**Exercise:** Lines containing the word "НФБК" are the ones to copy from the records below.

(Saved data entries)
++++++++
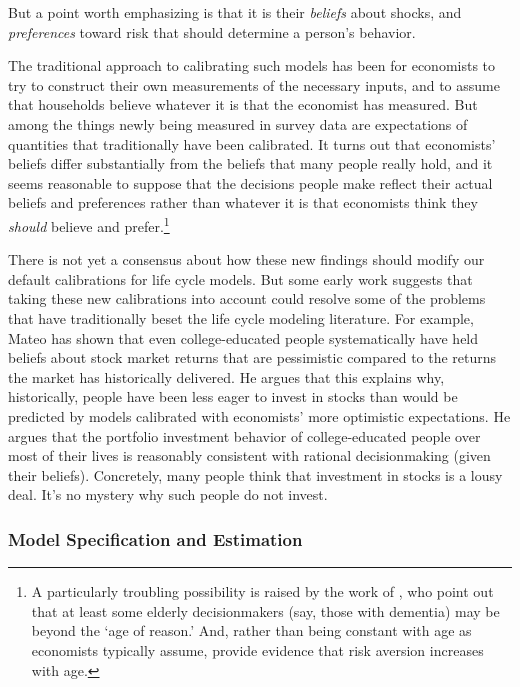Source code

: \documentclass{article}
\begin{document}
But a point worth emphasizing is that it is their \textit{beliefs} about shocks, and \textit{preferences} toward risk that should determine a person's behavior.

The traditional approach to calibrating such models has been for economists to try to construct their own measurements of the necessary inputs, and to assume that households believe whatever it is that the economist has measured. But among the things newly being measured in survey data are expectations of quantities that traditionally have been calibrated. It turns out that economists' beliefs differ substantially from the beliefs that many people really hold, and it seems reasonable to suppose that the decisions people make reflect their actual beliefs and preferences rather than whatever it is that economists think they \textit{should} believe and prefer.\footnote{A particularly troubling possibility is raised by the work of \cite{gabaix2010age}, who point out that at least some elderly decisionmakers (say, those with dementia) may be beyond the `age of reason.' And, rather than being constant with age as economists typically assume, \cite{albert2012differences} provide evidence that risk aversion increases with age.}

There is not yet a consensus about how these new findings should modify our default calibrations for life cycle models. But some early work suggests that taking these new calibrations into account could resolve some of the problems that have traditionally beset the life cycle modeling literature. For example, Mateo \cite{velasquez-giraldoJMP} has shown that even college-educated people systematically have held beliefs about stock market returns that are pessimistic compared to the returns the market has historically delivered. He argues that this explains why, historically, people have been less eager to invest in stocks than would be predicted by models calibrated with economists' more optimistic expectations. He argues that the portfolio investment behavior of college-educated people over most of their lives is reasonably consistent with rational decisionmaking (given their beliefs).  Concretely, many people think that investment in stocks is a lousy deal.  It's no mystery why such people do not invest.

\subsubsection{Model Specification and Estimation}
\end{document}
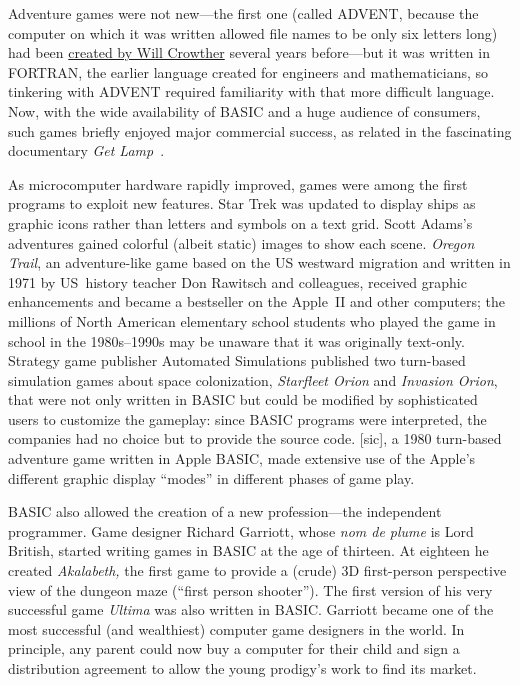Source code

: \begin{tangent}
  Adventure games were not new---the first one (called ADVENT, because
  the computer on which it was written allowed file names to be only six
  letters long) had been
  \href{https://armandofox.blogspot.com/2007/08/the-original-original-adventure.html}{created
by Will Crowther} several years before---but it was written in
FORTRAN, the earlier language created for engineers and
mathematicians, so tinkering with ADVENT required familiarity with
that more difficult language.
Now, with the wide availability of BASIC and a huge audience of
consumers, such games briefly enjoyed major commercial success, as
related in the fascinating documentary \emph{Get
Lamp}~\cite{get_lamp}.
\end{tangent}

As microcomputer hardware rapidly improved,
games were among the first programs to exploit new features.
Star Trek was updated to display ships as graphic icons rather than
letters and symbols on a text grid.
Scott Adams's adventures gained colorful (albeit static) images to
show each scene.
\emph{Oregon Trail}, an adventure-like game based on the US westward
migration and written in 1971 by US~history teacher Don Rawitsch and colleagues,
received graphic enhancements and became
a bestseller on the Apple~II and other computers;
the millions of
North American elementary school students who played the game in school
in the 1980s--1990s
may be unaware that it was originally text-only.
Strategy game publisher
Automated Simulations published two turn-based simulation games about
space colonization,
\emph{Starfleet Orion} and \emph{Invasion Orion}, that were not only
written in BASIC but could be modified by sophisticated users to
customize the gameplay: since BASIC programs were interpreted, the
companies had no choice but to provide the source code.
 [sic], a 1980 turn-based adventure game
written in Apple BASIC,
made extensive use of the Apple's different graphic display ``modes''
in different phases of game play.


BASIC also allowed the creation of a new profession---the independent
programmer.
Game designer Richard Garriott, whose \emph{nom de plume} is Lord
British, started writing games in BASIC at the age of thirteen.
At eighteen he created
\emph{Akalabeth,} the first game to provide a (crude) 3D first-person
perspective view of the dungeon maze (``first person shooter'').
The first version of his very
successful game \emph{Ultima} was also written in BASIC.
Garriott became one of the most successful (and wealthiest)
computer game designers in the world.
In principle, any parent could now buy a computer for their child and
sign a distribution agreement to allow the young prodigy's work to
find its market.

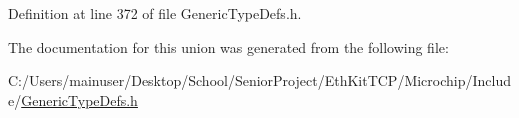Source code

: Definition at line 372 of file Generic\+Type\+Defs.\+h.



The documentation for this union was generated from the following file\+:\begin{DoxyCompactItemize}
\item 
C\+:/\+Users/mainuser/\+Desktop/\+School/\+Senior\+Project/\+Eth\+Kit\+T\+C\+P/\+Microchip/\+Include/\hyperlink{_generic_type_defs_8h}{Generic\+Type\+Defs.\+h}\end{DoxyCompactItemize}
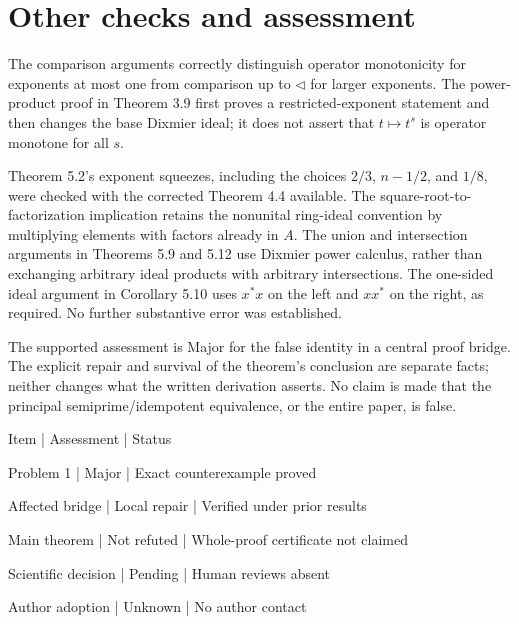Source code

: \documentclass[10pt]{article}
\begin{document}
\section*{Other checks and assessment}
The comparison arguments correctly distinguish operator monotonicity for exponents at most one from comparison up to \(\lhd\) for larger exponents. The power-product proof in Theorem 3.9 first proves a restricted-exponent statement and then changes the base Dixmier ideal; it does not assert that \(t\mapsto t^s\) is operator monotone for all \(s\).\par
Theorem 5.2’s exponent squeezes, including the choices \(2/3\), \(n-1/2\), and \(1/8\), were checked with the corrected Theorem 4.4 available. The square-root-to-factorization implication retains the nonunital ring-ideal convention by multiplying elements with factors already in \(A\). The union and intersection arguments in Theorems 5.9 and 5.12 use Dixmier power calculus, rather than exchanging arbitrary ideal products with arbitrary intersections. The one-sided ideal argument in Corollary 5.10 uses \(x^*x\) on the left and \(xx^*\) on the right, as required. No further substantive error was established.\par
The supported assessment is Major for the false identity in a central proof bridge. The explicit repair and survival of the theorem’s conclusion are separate facts; neither changes what the written derivation asserts. No claim is made that the principal semiprime/idempotent equivalence, or the entire paper, is false.\par
Item | Assessment | Status\par
Problem 1 | Major | Exact counterexample proved\par
Affected bridge | Local repair | Verified under prior results\par
Main theorem | Not refuted | Whole-proof certificate not claimed\par
Scientific decision | Pending | Human reviews absent\par
Author adoption | Unknown | No author contact\par
\end{document}
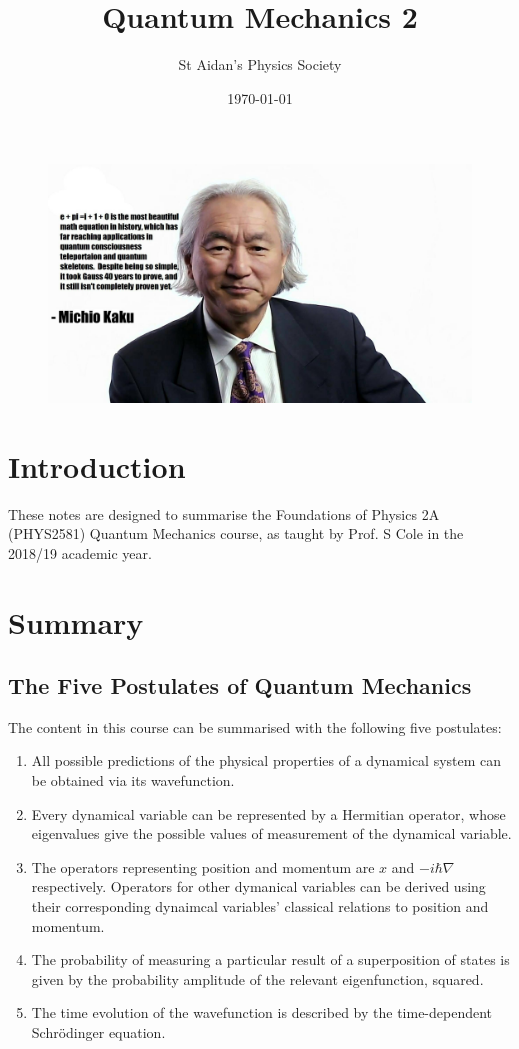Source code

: \documentclass{physics_notes}
\title{Quantum Mechanics 2}
\author{St Aidan's Physics Society}
\date{\today}
\begin{document}
\maketitle
\begin{figure}[h!]
	\centering
	\includegraphics[width=\linewidth]{Figures/mich.png}
\end{figure}
\tableofcontents
\newpage

\section*{Introduction}

These notes are designed to summarise the Foundations of Physics 2A (PHYS2581) Quantum Mechanics course, as taught by Prof. S Cole in the 2018/19 academic year. 

\section*{Summary}

\subsection*{The Five Postulates of Quantum Mechanics}

The content in this course can be summarised with the following five postulates:

\begin{enumerate}
	\item All possible predictions of the physical properties of a dynamical system can be obtained via its wavefunction.
	\item Every dynamical variable can be represented by a Hermitian operator, whose eigenvalues give the possible values of measurement of the dynamical variable. 
	\item The operators representing position and momentum are $x$ and $-i\hbar\nabla$ respectively. Operators for other dymanical variables can be derived using their corresponding dynaimcal variables' classical relations to position and momentum. 
	\item The probability of measuring a particular result of a superposition of states is given by the probability amplitude of the relevant eigenfunction, squared. 
	\item The time evolution of the wavefunction is described by the time-dependent Schr\"odinger equation.
\end{enumerate}
\end{document}
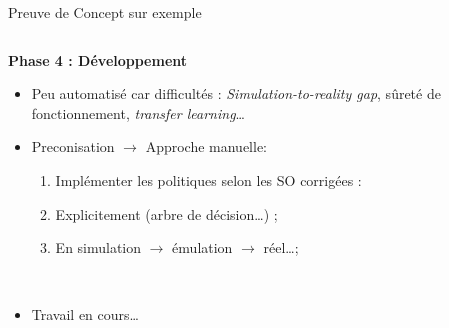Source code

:     \begin{frame}[fragile]{Preuve de Concept sur exemple}
    
    \begin{columns}
    
        \begin{column}{0.6\textwidth}
    
            \textbf{Phase 4 : Développement}

            \begin{itemize}
                \item Peu automatisé car difficultés : \textit{Simulation-to-reality gap}, sûreté de fonctionnement, \textit{transfer learning}\dots

                \item Preconisation $\rightarrow$ Approche manuelle:
                \begin{enumerate}
                    \item Implémenter les politiques selon les SO corrigées :
                    \item Explicitement (arbre de décision\dots) ;
                    \item En simulation $\rightarrow$ émulation $\rightarrow$ réel\dots ;
                \end{enumerate}
            \end{itemize}

            \

            \begin{itemize}
                \item Travail en cours\dots
            \end{itemize}

        \end{column}
    

\end{columns}
\end{frame}
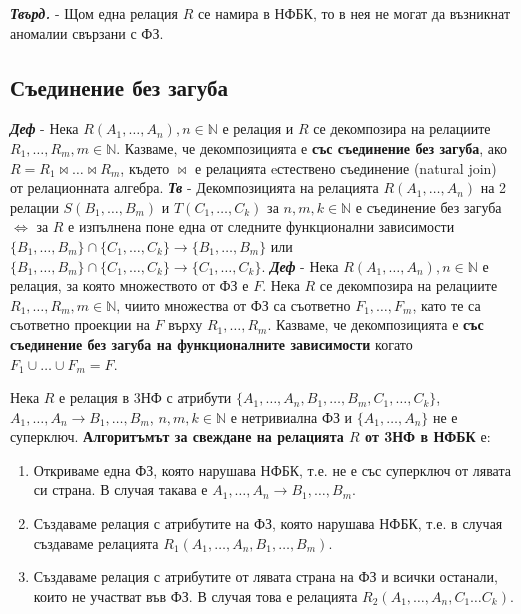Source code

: \documentclass[fleqn,12pt]{article}
\begin{document}
\textbf{\textit{Твърд.}} - Щом една релация $R$ се намира в НФБК, то в нея не могат да възникнат аномалии свързани с ФЗ.

\subsection{Съединение без загуба}

\textbf{\textit{Деф}} - Нека $R(A_1, \dots, A_n), n \in \mathbb{N}$ е релация и $R$ се декомпозира на релациите $R_1, \dots, R_m, m \in \mathbb{N}$.
Казваме, че декомпозицията е \textbf{със съединение без загуба}, ако $R = R_1 \bowtie \dots \bowtie R_m$, където $\bowtie$ е релацията eстествено съединение (natural join) от релационната алгебра.
\bigbreak
\textbf{\textit{Тв}} - Декомпозицията на релацията $R(A_1, \dots, A_n)$ на 2 релации $S(B_1, \dots, B_m)$ и $T(C_1, \dots, C_k)$ за $n, m, k \in \mathbb{N}$ е съединение без загуба $\iff$ за $R$ е изпълнена поне една от следните функционални зависимости $\{B_1, \dots, B_m\} \cap \{C_1, \dots, C_k\} \rightarrow \{B_1, \dots, B_m\}$ или $\{B_1, \dots, B_m\} \cap \{C_1, \dots, C_k\} \rightarrow \{C_1, \dots, C_k\}$.
\bigbreak
\textbf{\textit{Деф}} - Нека $R(A_1, \dots, A_n), n \in \mathbb{N}$ е релация, за която множеството от ФЗ е $F$.
Нека $R$ се декомпозира на релациите $R_1, \dots, R_m, m \in \mathbb{N}$, чиито множества от ФЗ са съответно $F_1, \dots, F_m$, като те са съответно проекции на $F$ върху $R_1, \dots, R_m$.
Казваме, че декомпозицията е \textbf{със съединение без загуба на функционалните зависимости} когато $F_1 \cup \dots \cup F_m = F$.
\bigbreak

Нека $R$ е релация в 3НФ с атрибути $\{A_1, \dots, A_n, B_1, \dots, B_m, C_1, \dots, C_k\}$, $A_1, \dots, A_n \rightarrow B_1, \dots, B_m$, $n, m, k \in \mathbb{N}$ е нетривиална ФЗ и $\{A_1, \dots, A_n\}$ не е суперключ.
\textbf{Алгоритъмът за свеждане на релацията $R$ от 3НФ в НФБК} е:
\begin{enumerate}
    \item Откриваме една ФЗ, която нарушава НФБК, т.е. не е със суперключ от лявата си страна. В случая такава е $A_1, \dots, A_n \rightarrow B_1, \dots, B_m$.
    \item Създаваме релация с атрибутите на ФЗ, която нарушава НФБК, т.е. в случая създаваме релацията $R_1(A_1, \dots, A_n, B_1, \dots, B_m)$.
    \item Създаваме релация с атрибутите от лявата страна на ФЗ и всички останали, които не участват във ФЗ. В случая това е релацията $R_2(A_1, \dots, A_n, C_1 \dots C_k)$.
\end{enumerate}
\end{document}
++++++++
**Reply:**
\textbf{\textit{Твърд.}} - Щом една релация $R$ се намира в НФБК, то в нея не могат да възникнат аномалии свързани с ФЗ.
\textbf{Алгоритъмът за свеждане на релацията $R$ от 3НФ в НФБК} е:
    \item Откриваме една ФЗ, която нарушава НФБК, т.е. не е със суперключ от лявата си страна. В случая такава е $A_1, \dots, A_n \rightarrow B_1, \dots, B_m$.
    \item Създаваме релация с атрибутите на ФЗ, която нарушава НФБК, т.е. в случая създаваме релацията $R_1(A_1, \dots, A_n, B_1, \dots, B_m)$.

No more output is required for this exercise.